What you should do: Below are records; how many of their lines contain "been"? Give the number and no other words.

Excerpts from a dataset
******

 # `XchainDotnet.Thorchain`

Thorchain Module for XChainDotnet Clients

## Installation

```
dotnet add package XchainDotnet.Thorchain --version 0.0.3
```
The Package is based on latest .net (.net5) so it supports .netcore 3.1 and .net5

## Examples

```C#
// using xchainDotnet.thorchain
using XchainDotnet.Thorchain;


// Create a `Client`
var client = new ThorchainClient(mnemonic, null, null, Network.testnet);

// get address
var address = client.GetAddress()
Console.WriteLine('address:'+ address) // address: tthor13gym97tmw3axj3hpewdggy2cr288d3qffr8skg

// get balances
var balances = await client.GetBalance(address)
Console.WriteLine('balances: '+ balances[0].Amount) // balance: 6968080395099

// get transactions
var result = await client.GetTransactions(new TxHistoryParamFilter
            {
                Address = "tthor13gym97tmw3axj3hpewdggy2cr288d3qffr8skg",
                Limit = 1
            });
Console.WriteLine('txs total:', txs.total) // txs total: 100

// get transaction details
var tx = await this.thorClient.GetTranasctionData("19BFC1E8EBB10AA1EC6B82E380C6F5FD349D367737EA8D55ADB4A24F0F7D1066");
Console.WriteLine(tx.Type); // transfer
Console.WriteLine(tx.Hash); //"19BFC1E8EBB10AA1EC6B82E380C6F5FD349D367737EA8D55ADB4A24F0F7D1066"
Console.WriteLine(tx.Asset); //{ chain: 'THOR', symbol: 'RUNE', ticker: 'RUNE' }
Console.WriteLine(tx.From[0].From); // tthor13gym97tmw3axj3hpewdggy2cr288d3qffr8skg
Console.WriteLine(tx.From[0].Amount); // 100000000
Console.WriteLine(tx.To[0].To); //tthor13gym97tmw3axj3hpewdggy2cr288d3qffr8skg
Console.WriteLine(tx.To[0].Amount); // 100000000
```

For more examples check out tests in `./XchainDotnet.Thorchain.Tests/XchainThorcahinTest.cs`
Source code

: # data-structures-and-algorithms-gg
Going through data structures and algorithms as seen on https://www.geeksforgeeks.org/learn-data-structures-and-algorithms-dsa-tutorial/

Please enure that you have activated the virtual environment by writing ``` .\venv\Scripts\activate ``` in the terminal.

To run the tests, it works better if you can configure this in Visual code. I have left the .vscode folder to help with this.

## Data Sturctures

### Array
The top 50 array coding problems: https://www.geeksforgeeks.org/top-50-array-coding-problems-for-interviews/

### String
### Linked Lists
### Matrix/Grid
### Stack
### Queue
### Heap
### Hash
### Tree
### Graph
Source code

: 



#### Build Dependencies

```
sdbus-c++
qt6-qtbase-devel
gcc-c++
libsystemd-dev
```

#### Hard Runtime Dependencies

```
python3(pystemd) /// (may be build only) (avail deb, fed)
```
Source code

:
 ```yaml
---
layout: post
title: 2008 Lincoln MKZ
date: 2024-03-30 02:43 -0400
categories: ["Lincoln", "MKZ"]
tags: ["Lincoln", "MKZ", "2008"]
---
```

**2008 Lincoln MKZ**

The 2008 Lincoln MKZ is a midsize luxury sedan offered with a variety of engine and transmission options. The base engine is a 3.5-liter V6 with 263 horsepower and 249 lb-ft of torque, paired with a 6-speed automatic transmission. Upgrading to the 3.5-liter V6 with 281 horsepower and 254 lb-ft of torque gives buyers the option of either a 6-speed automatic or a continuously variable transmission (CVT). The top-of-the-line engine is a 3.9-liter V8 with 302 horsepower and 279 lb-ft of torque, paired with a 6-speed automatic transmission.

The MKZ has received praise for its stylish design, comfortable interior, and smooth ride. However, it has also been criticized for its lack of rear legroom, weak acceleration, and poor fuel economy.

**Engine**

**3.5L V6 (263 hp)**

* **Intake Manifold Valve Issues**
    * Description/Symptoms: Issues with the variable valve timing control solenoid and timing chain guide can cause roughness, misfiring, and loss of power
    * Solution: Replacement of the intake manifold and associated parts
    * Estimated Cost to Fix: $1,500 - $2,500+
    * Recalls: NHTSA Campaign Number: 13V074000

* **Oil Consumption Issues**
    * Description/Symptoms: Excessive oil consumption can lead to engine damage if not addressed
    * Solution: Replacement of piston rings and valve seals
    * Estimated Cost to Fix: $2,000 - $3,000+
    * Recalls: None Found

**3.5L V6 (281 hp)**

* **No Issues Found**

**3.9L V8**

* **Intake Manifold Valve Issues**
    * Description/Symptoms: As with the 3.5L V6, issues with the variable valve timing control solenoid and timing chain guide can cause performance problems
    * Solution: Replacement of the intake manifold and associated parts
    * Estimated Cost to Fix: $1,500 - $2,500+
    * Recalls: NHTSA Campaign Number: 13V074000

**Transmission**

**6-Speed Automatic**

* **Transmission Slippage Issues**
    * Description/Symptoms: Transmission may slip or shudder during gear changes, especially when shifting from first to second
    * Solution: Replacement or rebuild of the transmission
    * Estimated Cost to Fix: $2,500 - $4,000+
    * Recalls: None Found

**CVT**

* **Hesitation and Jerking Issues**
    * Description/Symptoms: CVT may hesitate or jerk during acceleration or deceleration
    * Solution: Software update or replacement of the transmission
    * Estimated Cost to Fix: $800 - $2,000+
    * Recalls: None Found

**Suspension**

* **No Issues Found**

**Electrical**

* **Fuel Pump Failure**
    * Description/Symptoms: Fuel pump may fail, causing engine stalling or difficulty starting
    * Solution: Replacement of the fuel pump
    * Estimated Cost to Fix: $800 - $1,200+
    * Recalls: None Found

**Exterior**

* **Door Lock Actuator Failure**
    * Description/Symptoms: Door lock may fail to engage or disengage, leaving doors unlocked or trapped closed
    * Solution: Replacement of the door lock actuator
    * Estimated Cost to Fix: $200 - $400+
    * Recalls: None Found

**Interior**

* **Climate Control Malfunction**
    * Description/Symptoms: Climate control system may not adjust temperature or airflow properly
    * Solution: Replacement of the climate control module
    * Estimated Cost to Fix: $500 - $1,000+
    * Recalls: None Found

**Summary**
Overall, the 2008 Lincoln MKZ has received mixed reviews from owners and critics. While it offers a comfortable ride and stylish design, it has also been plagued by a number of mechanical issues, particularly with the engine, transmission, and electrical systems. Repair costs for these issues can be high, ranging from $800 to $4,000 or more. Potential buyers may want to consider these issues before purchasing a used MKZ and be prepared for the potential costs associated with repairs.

******

Expected answer: 2